To start your get-wet trek:
Take the 2, 3 or 4 train to Franklin Avenue (or from the Manhattan Bridge, bike down busy Flatbush Avenue to Eastern Parkway, then turn east to Bedford). At the corner of Bedford Avenue and Eastern Parkway, zoom down the hill and flick on auto-pilot: The road dead-ends into Sheepshead Bay, no turns needed.
But screw straight and simple: At Church Avenue, detour to Veggie Castle (2242 Church Ave., 718-703-1275). In another life, this florescent-lit hub with rigid booths was a White Castle slinging greasy sliders. Now it’s a pan-Caribbean veggie paradise atoning for meaty sins by serving rich wheels of fake oxtail, fall-apart pumpkin and flaky, Sunkist-color jerk-tofu patties. Accompanying the eats are 40-plus specially formulated juice drinks claiming miracles such as reducing hemorrhoids, alleviating menstrual cramps and, ahem, curing impotence.
“I’ll come back in 10 years,” my roommate Cory told me one uncomfortable afternoon. “What—it’s cheaper than Viagra. And it probably tastes better too.”
Forget he said that, backtrack to Bedford Avenue and continue ocean-ward. You’ll soon cross hectic Flatbush Avenue, which means traffic will calm and stately abodes will appear. Meet mega-Jewish Midwood, home to Brooklyn College.
“Where are all the cars? And why is everybody walking?” a friend sweetly ignorant of Jewish traditions asked one Saturday.
For once, antiquated religious proscriptions are useful. Observant Jews, remember, refrain from operating electrified contraptions on the Sabbath. Saturdays, cruising through Midwood is as safe as a Crunch stationary bike. The easy life ends when Bedford terminates at Sheepshead Bay’s fishing ships. Ignore salty seamen and head left. A few blocks later you’ll pit stop at tasty ’70s relic Roll-n-Roaster (2901 Emmons Ave., 718-769-6000). It’s hued in browns and has a healthy disregard for health food. The junky treasures are stupendous roast-beef sandwiches, cheap bottled Bud, cheesy fries—and the option to slather fake queso on anything your artery-clogged heart desires.
“Can you squirt some cheese into my mouth?” a friend once asked. “I like cheese. A lot.”
The young cashier recoiled, as if my friend was a hissing snake. His mouth remained filled with inappropriate words, not gooey cheese.
Continue down Emmons and enter the Shore Parkway Greenway (it begins right before the highway), where I once had a Ripley’s Believe It or Not moment. As we motored past sandy grass and Plumb Beach, a grizzled one-legged man hobbled out from the bushes, like a frontiersman emerging from the Smoky Mountains, and crossed our path.
“Is a single-legged man crossing your path as bad as a black cat? Or is that good luck?” one biker friend asked.
That’s a question to ponder as you speed past Floyd Bennett Field, New York City’s first municipal airport, then traverse the Marine Parkway Gil Hodges Memorial Bridge. It’s better known as “Sweet Jesus, Is This How I’ll Die?” The bike path is Kate Moss–wide, barely big enough for one bicycle, much less two crisscrossing in opposite directions—while a nipple-hardening wind pushes you around like you’re Mike Tyson’s girlfriend.
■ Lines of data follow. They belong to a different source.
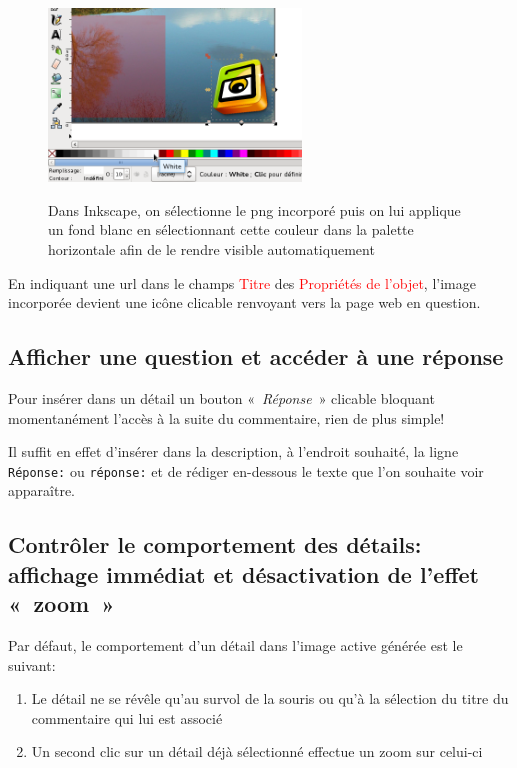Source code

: \documentclass[a4paper,12pt]{report}
\newcommand{\chemin}[1]{\textcolor{red}{#1}}
\begin{document}
\begin{figure}[htp]
 \centering
 \caption{Dans Inkscape, on sélectionne le png incorporé puis on lui applique un fond blanc en sélectionnant 
 cette couleur dans la palette horizontale afin de le rendre visible automatiquement}
 \includegraphics[width=0.6\textwidth]{images/remplissage_blanc}
 \label{remplissage_blanc}
\end{figure}

En indiquant une url dans le champs \chemin{Titre} des \chemin{Propriétés de l'objet}, l'image incorporée
devient une icône clicable renvoyant vers la page web en question.

\subsection{Afficher une question et accéder à une réponse}

Pour insérer dans un détail un bouton «~\textit{Réponse}~» clicable bloquant momentanément l'accès à la suite du commentaire,
rien de plus simple!

Il suffit en effet d'insérer dans la description, à l'endroit souhaité, la ligne\\
\verb|Réponse:| ou \verb|réponse:| et de rédiger en-dessous le texte que l'on souhaite voir apparaître.

\subsection{Contrôler le comportement des détails: affichage immédiat et désactivation
de l'effet «~zoom~»}

Par défaut, le comportement d'un détail dans l'image active générée est le suivant:
\begin{enumerate}
 \item Le détail ne se révêle qu'au survol de la souris ou qu'à la sélection du titre du commentaire
 qui lui est associé
 \item Un second clic sur un détail déjà sélectionné effectue un zoom sur celui-ci
\end{enumerate}
\end{document}
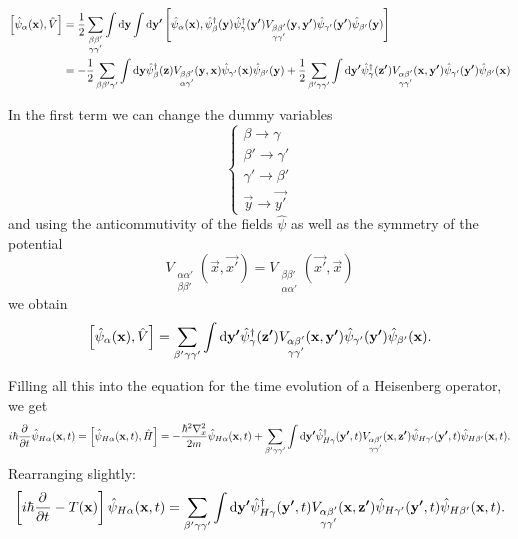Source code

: \begin{align*}
\left[\hat{\psi}_\alpha(\bm{\mathrm{x}}), \hat{V}\right] &= \frac{1}{2} \sum_{\substack{\beta \beta' \\ \gamma \gamma'}}\int \operatorname{d \!}{\bm{\mathrm{y}}}\int \operatorname{d \!}{\bm{\mathrm{y'}}} \left[\hat{\psi}_\alpha(\bm{\mathrm{x}}), \hat{\psi}^\dagger_\beta(\bm{\mathrm{y}})\hat{\psi}^\dagger_\gamma(\bm{\mathrm{y'}})V_{\substack{\beta \beta' \\ \gamma \gamma'}}(\bm{\mathrm{y}}, \bm{\mathrm{y'}})\hat{\psi}_{\gamma'}(\bm{\mathrm{y'}})\hat{\psi}_{\beta'}(\bm{\mathrm{y}})\right] \\
&= - \frac{1}{2}\sum_{\beta\beta'\gamma'}\int \operatorname{d \!}{\bm{\mathrm{y}}}\hat{\psi}^\dagger_\beta(\bm{\mathrm{z}})V_{\substack{\beta\beta' \\ \alpha\gamma'}}(\bm{\mathrm{y}}, \bm{\mathrm{x}})\hat{\psi}_{\gamma'}(\bm{\mathrm{x}})\hat{\psi}_{\beta'}(\bm{\mathrm{y}}) + \frac{1}{2}\sum_{\beta'\gamma\gamma'}\int \operatorname{d \!}{\bm{\mathrm{y'}}}\hat{\psi}^\dagger_\gamma(\bm{\mathrm{z'}})V_{\substack{\alpha\beta' \\ \gamma\gamma'}}(\bm{\mathrm{x}}, \bm{\mathrm{y'}})\hat{\psi}_{\gamma'}(\bm{\mathrm{y'}})\hat{\psi}_{\beta'}(\bm{\mathrm{x}})
\end{align*}

In the first term we can change the dummy variables
\[ \begin{cases}
\beta \to \gamma \\
\beta' \to \gamma' \\
\gamma' \to \beta' \\
\vec{y} \to \vec{y'}
\end{cases} \]
and using the anticommutivity of the fields $\hat{\psi}$ as well as the symmetry of the potential
\[ V_{\substack{\alpha\alpha' \\ \beta \beta'}}(\vec{x}, \vec{x'}) = V_{\substack{\beta \beta' \\ \alpha\alpha'}}(\vec{x'}, \vec{x}) \]
we obtain
\[ \left[\hat{\psi}_\alpha(\bm{\mathrm{x}}), \hat{V}\right] = \sum_{\beta'\gamma\gamma'}\int \operatorname{d \!}{\bm{\mathrm{y'}}}\hat{\psi}^\dagger_\gamma(\bm{\mathrm{z'}})V_{\substack{\alpha\beta' \\ \gamma\gamma'}}(\bm{\mathrm{x}}, \bm{\mathrm{y'}})\hat{\psi}_{\gamma'}(\bm{\mathrm{y'}})\hat{\psi}_{\beta'}(\bm{\mathrm{x}}). \]

Filling all this into the equation for the time evolution of a Heisenberg operator, we get
\[ i\hbar  \frac{\partial{^{}}}{\partial{{t}^{}}} \hat{\psi}_{H\alpha}(\bm{\mathrm{x}},t) = \left[\hat{\psi}_{H\alpha}(\bm{\mathrm{x}},t),\hat{H}\right] = - \frac{\hbar^2 \nabla^2_x}{2m}\hat{\psi}_{H\alpha}(\bm{\mathrm{x}},t) + \sum_{\beta'\gamma\gamma'} \int \operatorname{d \!}{\bm{\mathrm{y'}}}\hat{\psi}^\dagger_{H\gamma}(\bm{\mathrm{y'}},t)V_{\substack{\alpha\beta' \\ \gamma \gamma'}}(\bm{\mathrm{x}}, \bm{\mathrm{z'}})\hat{\psi}_{H\gamma'}(\bm{\mathrm{y'}},t)\hat{\psi}_{H\beta'}(\bm{\mathrm{x}},t). \]
Rearranging slightly:
\[ \left[ i\hbar  \frac{\partial{^{}}}{\partial{{t}^{}}}  - T(\bm{\mathrm{x}})\right] \hat{\psi}_{H\alpha}(\bm{\mathrm{x}},t) =  \sum_{\beta'\gamma\gamma'} \int \operatorname{d \!}{\bm{\mathrm{y'}}}\hat{\psi}^\dagger_{H\gamma}(\bm{\mathrm{y'}},t)V_{\substack{\alpha\beta' \\ \gamma \gamma'}}(\bm{\mathrm{x}}, \bm{\mathrm{z'}})\hat{\psi}_{H\gamma'}(\bm{\mathrm{y'}},t)\hat{\psi}_{H\beta'}(\bm{\mathrm{x}},t). \]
When you bottom out at bridge end, rewards await: Either jog right to barren, beautiful Fort Tilden State Park (where sunbathers favor going al fresco) or follow the bike path to Jacob Riis Park, where the desolate east end is a noted gay cruising spot. End here? Bah. Not when you’ve come this far. Cruise down the Riis boardwalk, then glide down Rockaway Beach Boulevard for a couple miles until you hit Beach 116th Street. This is Rockaway Beach proper, and the proper ending point. Celebrate with a chilled-glass, three-buck beer at Rogers Irish Tavern (203 Beach 116 St., 718-634-5308), where AARP drinkers provide boisterous company.
“Throw the peanut shells on the floor,” the sun-seasoned waitress will insist, providing a basket of shelled goobers.
Do as she says, then do as I say: Lock up your two-wheeled steed and leap, headfirst into Rockaway Beach’s high, choppy surf. You deserve it. Just like you deserve to take the A train home.
Grab a bike map at your local bike store, or download the map online at nypress.com.